La gentrificación es un fenómeno contemporáneo referido al proceso de transformación de los barrios y las ciudades, basado en reedificaciones y cambios que provocan un aumento de los costes de las viviendas y de los locales comerciales. Esto hace que los residentes tradicionales abandonen el barrio -y que se sitúen en espacios más periféricos-, lo que produce que este ‘nuevo’ espacio termine por ser ocupado por personas con mayor capacidad económica -casi siempre extranjeros-. Esta gentrificación también se está produciendo en el fútbol, en los estadios: rediseñados y adaptados para el espectador foráneo que puede pagar el desproporcionado precio de las entradas. Aunque tus abuelos, tus padres y tu mujer sean del mismo barrio, olvídate de vivir ahí: un grupo inversor pagará el triple de lo que tú puedes pagar por una vivienda para hacer un piso turístico que es mucho más rentable que la renta que tú puedas aportar cada mes. Y, aunque el espectador local ha ido al estadio con su padre, con su abuelo y con su hijo, ha llorado con los descensos y ha estado noches sin cenar con las derrotas, a miles de kilómetros se multiplican por cientos los espectadores que compran camisetas y consumen televisión de pago. El capital manda.

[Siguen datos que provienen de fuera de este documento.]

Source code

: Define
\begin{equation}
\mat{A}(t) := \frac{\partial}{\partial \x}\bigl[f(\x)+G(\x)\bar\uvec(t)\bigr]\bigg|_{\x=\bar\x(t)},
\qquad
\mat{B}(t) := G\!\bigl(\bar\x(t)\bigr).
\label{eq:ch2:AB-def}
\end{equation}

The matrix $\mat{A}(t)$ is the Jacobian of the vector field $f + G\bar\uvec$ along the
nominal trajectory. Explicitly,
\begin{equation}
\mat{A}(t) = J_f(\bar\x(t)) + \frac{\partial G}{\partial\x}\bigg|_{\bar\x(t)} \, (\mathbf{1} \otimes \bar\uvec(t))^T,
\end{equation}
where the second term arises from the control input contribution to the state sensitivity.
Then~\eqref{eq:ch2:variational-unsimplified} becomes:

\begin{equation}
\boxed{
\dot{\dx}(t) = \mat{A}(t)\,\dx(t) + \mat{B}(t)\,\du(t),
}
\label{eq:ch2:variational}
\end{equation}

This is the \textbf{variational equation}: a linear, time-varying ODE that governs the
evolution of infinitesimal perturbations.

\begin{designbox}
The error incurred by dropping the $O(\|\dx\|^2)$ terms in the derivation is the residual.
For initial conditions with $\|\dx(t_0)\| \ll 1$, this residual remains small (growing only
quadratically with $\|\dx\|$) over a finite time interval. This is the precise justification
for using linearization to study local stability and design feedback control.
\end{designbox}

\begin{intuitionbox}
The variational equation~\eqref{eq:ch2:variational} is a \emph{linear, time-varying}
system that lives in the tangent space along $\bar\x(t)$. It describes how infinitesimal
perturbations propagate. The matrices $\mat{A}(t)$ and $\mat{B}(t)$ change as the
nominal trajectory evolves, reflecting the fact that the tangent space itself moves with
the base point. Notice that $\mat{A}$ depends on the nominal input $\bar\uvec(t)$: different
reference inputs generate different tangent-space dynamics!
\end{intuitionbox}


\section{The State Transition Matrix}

La sociedad avanza hacia una suerte de despersonalización en la que impera el consumo voraz, volátil y homogéneo de los elementos de ocio. Todos comemos shushi, vemos Juego de Tronos, tenemos un iPhone, vestimos de Inditex y somos del Barça o del Madrid. Si mi móvil se rompe, me lo cambio. Si mi equipo pierde, me lo cambio. Escribía Ángel Cappa que “también nos robaron el fútbol”. Nos arrancan de nuestros barrios y nos arrancan de nuestros estadios. Pero, ¿nos podrán arrancar nuestros colores? ¿Y si el fútbol le gana la partida al capital? ¿Y si el fútbol lidera la resistencia contra la desalmación? Es cierto que unos pocos equipos son los que pueden fichar a las estrellas que despiertan el interés en países remotos y de ahí sale más dinero para que esos pocos equipos puedan volver a fichar a otras estrellas. Pero este es un círculo virtuoso imparable que solo funciona cuando se gana. Cuando se pierde, los espectadores a miles de kilómetros no dejarán de cenar porque su equipo haya perdido. Simplemente, cambiarán de equipo. El Leganés, un equipo de una ciudad obrera del sur de Madrid, con un presupuesto quince veces inferior al de su rival blanco, apeó, en su domicilio, al Real Madrid de la Copa del Rey. Quizá sea solo sea una excepción de una tendencia irreconducible. Pero quizá también sea la prueba empírica de que con el fútbol no van a poder. Quizá esté todo diseñado para que en esta sociedad siempre ganen los mismos, pero los sentimientos nunca se podrán comprar. Y quizá el fútbol esté siempre ahí para demostrarlo.